During the last Parliament, two posts of mine drew slightly miffed text messages from a Number 10 staffer. The first was my overview of David Cameron’s conference speeches, which discovered in them a problem that, I believed, bedevilled his leadership in general: an absence of consistency and conviction. The second was about what Cameron could learn from Ed Miliband: the presence of consistency and conviction.

I forget the exact wording of the text I received in response to that second post, but it was along the lines of: “I just thought it was funny when you claimed that DC isn’t consistent. But if you think that Miliband’s politics are like a stick of rock, I genuinely feel sorry for you.”

Well, pity me not. Cameron may have cruised to victory against Miliband in last year’s general election, but I still stand by what I wrote in those posts. Too often, the Tory leader would speak stirringly about a social ill – as he did about poverty in his conference speech of 2009 – and then never return to it again. Whereas, for all his flaws, the former Labour leader would hit on ideas such as the “squeezed middle” or “One Nation”, and then never stop returning to them. His motifs became themes.

Except, in this Parliament, with Miliband vanquished, something different seems to be happening. I noticed it most clearly earlier this week, when Cameron delivered a terrific speech on prison reform. But it was also there in his recent article for the Sunday Times (£) on the Establishment’s bias against ethnic minorities, and in a Times article (£) on the segregated existence of women in certain immigrant communities. “If you’re a young black man, you’re more likely to be in a prison cell than studying at a top university,” he observed in the first of these.

Not only are all these Prime Ministerial interventions consistent with each other – all to do with the social injustices that drag entire classes of people down – they are also consistent with his conference speech from last October. Some of that speech’s finest passages were about prisons…

“This is going to be a big area of social reform in the next five years.”

…institutional racism…

“One young black girl had to change her name to Elizabeth before she got any calls to interviews.”

…and gender inequality

“I’m a dad of two daughters – opportunity won’t mean anything to them if they grow up in a country where they get paid less because of their gender rather than how good they are at their work.”

Even those two words that Miliband tried to seize for himself – “One Nation” – are being seized right back. They appeared in that conference speech, and they have appeared in almost everything Cameron has said since.

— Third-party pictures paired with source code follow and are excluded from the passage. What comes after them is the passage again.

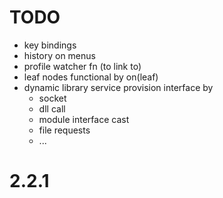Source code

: # TODO
* key bindings
* history on menus
* profile watcher fn (to link to)
* leaf nodes functional by on(leaf)
* dynamic library service provision interface by
	* socket
	* dll call
	* module interface cast
	* file requests
	* ...

# 2.2.1

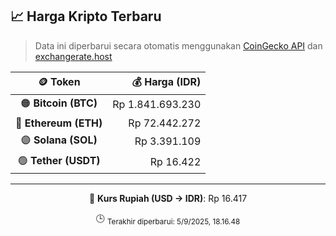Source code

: 

<!-- HARGA_KRIPTO -->
## 📈 Harga Kripto Terbaru

> Data ini diperbarui secara otomatis menggunakan [CoinGecko API](https://www.coingecko.com/) dan [exchangerate.host](https://exchangerate.host/)

<div align="center">

| 🪙 Token | 💰 Harga (IDR) |
|:------:|---------------:|
| 🟠 **Bitcoin (BTC)**   | Rp 1.841.693.230 |
| 🔵 **Ethereum (ETH)**  | Rp 72.442.272 |
| 🟣 **Solana (SOL)**    | Rp 3.391.109 |
| 🟢 **Tether (USDT)**   | Rp 16.422 |

---

💱 **Kurs Rupiah (USD → IDR)**: Rp 16.417

🕒 <sub>Terakhir diperbarui: 5/9/2025, 18.16.48</sub>

</div>
<!-- /HARGA_KRIPTO -->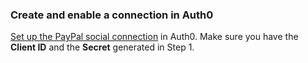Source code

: ### Create and enable a connection in Auth0
[Set up the PayPal social connection](/dashboard/guides/connections/set-up-connections-social) in Auth0. Make sure you have the **Client ID** and the **Secret** generated in Step 1.
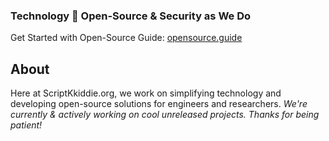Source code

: <h3> Technology 💚 Open-Source & Security as We Do </h3>

Get Started with Open-Source Guide: [opensource.guide](https://opensource.guide)

## About

Here at ScriptKkiddie.org, we work on simplifying technology and developing open-source solutions for engineers and researchers. _We're currently & actively working on cool unreleased projects. Thanks for being patient!_

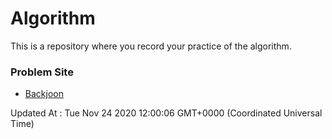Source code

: # Algorithm

This is a repository where you record your practice of the algorithm.

### Problem Site

- [Backjoon](https://www.acmicpc.net/)

Updated At : Tue Nov 24 2020 12:00:06 GMT+0000 (Coordinated Universal Time)
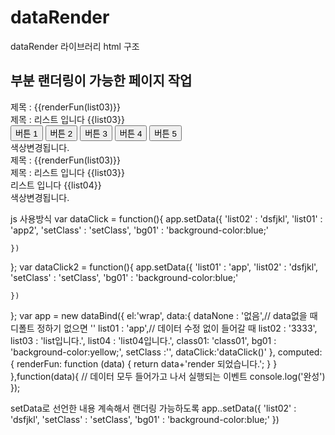 # dataRender
dataRender 라이브러리
html 구조
<div id="wrap">
  <h2 class="">부분 랜더링이 가능한 페이지 작업</h2>
 <div class="{{list01}}">
  제목 : {{renderFun(list03)}}<br>
   제목 : 리스트 입니다 {{list03}}
 </div>
  <div class="{{class01}}">
    <button onclick="{{dataClick}}">버튼 1</button>
    <button onclick="{{dataClick}}">버튼 2</button>
    <button onclick="{{dataClick}}">버튼 3</button>
    <button onclick="{{dataClick}}">버튼 4</button>
    <button onclick="{{dataClick}}">버튼 5</button>
  </div>

  <div class="{{list01}} {{setClass}}" style="{{bg01}}">
    색상변경됩니다.
  </div>
</div>

<div id="wrap2">
  <div class="{{list01}}">
    제목 :  {{renderFun(list03)}}<br>
    제목 : 리스트 입니다 {{list03}}
  </div>
  <div class="{{class01}}">
    리스트 입니다 {{list04}}<br>
  </div>

  <div class="{{list01}} {{setClass}}" style="{{bg01}}">
    색상변경됩니다.
  </div>
</div>

js 사용방식
var dataClick = function(){
    app.setData({
      'list02' : 'dsfjkl',
      'list01' : 'app2',
      'setClass' : 'setClass',
      'bg01' : 'background-color:blue;'

    })
  };
  var dataClick2 = function(){
    app.setData({
      'list01' : 'app',
      'list02' : 'dsfjkl',
      'setClass' : 'setClass',
      'bg01' : 'background-color:blue;'

    })
  };
  var app = new dataBind({
    el:'wrap',
    data:{
      dataNone : '없음',// data없을 때 디폴트 정하기 없으면 ''
      list01 : 'app',// 데이터 수정 없이 들어갈 때
      list02 : '3333',
      list03 : 'list입니다.',
      list04 : 'list04입니다.',
      class01: 'class01',
      bg01 : 'background-color:yellow;',
      setClass :'',
      dataClick:'dataClick()'
    },
    computed:{
      renderFun: function (data) {
        return data+'render 되었습니다.';
      }
    }
  },function(data){
    // 데이터 모두 들어가고 나서 실행되는 이벤트
    console.log('완성')
  });
  
  setData로 선언한 내용 계속해서 랜더링 가능하도록 
  app..setData({
  'list02' : 'dsfjkl',
  'setClass' : 'setClass',
  'bg01' : 'background-color:blue;'
})
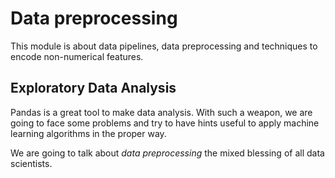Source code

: # Data preprocessing

This module is about data pipelines, data preprocessing and techniques to encode non-numerical features.

## Exploratory Data Analysis

Pandas is a great tool to make data analysis. With such a weapon, we are going to face some problems and try to have hints useful to apply machine learning algorithms in the proper way.

We are going to talk about _data preprocessing_ the mixed blessing of all data scientists.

You might be thinking: these are just words, give me action. But words can translate into action, particularly when they come from the mouth of a Prime Minister. If Cameron keeps on talking about social reform, then it suggests that that is where his priorities lie. And if that is where his priorities lie, then it is more likely to get done. This is a great joy for those, including me, who have been going on about prisons for years. There are worse people to have on your side than the utmost elected authority in the land.

And there are worse people for Michael Gove to have on his side, too. Who cares if Cameron is riding on the back of his Justice Secretary’s reforms? He neglected to do so when Gove was reforming schools during the last Parliament, and look what happened there: Gove ended up losing his job as Education Secretary, and his revolutionising zeal left with him. This time, there is no such reticence. The great changes that Gove is overseeing are sanctioned from on high.

All of this gives the Government a character that it would not have had otherwise. So much has been jettisoned since Cameron became Tory leader – the greenery, the NHS, the Big Society – that his leadership was beginning to lose all definition. It was almost as though the crown had been passed prematurely to George Osborne, who exercised his rule with the Northern Powerhouse and a National Living Wage and welfare cuts and… so on. Yet now? The Chancellor is still there, delivering on the prose of his latest Budget. Except he’s been joined by a Prime Minister who is bringing the poetry.

It’s a powerful combination. When David Cameron’s words have the twang of conviction about them, when he sticks at his themes until they stick in our minds, there are few more persuasive communicators in all British politics. The Conservative Party should be glad to have him back.

Which just leaves the question: why has this change come about now? Perhaps the Prime Minister has found something that he really does care about. Perhaps his impending departure has clarified his mind and driven him to action. Or perhaps, as I like to assure myself in my moments of self-doubt, that text-happy Number 10 staffer has realised the truth: that I was totally correct in the first place.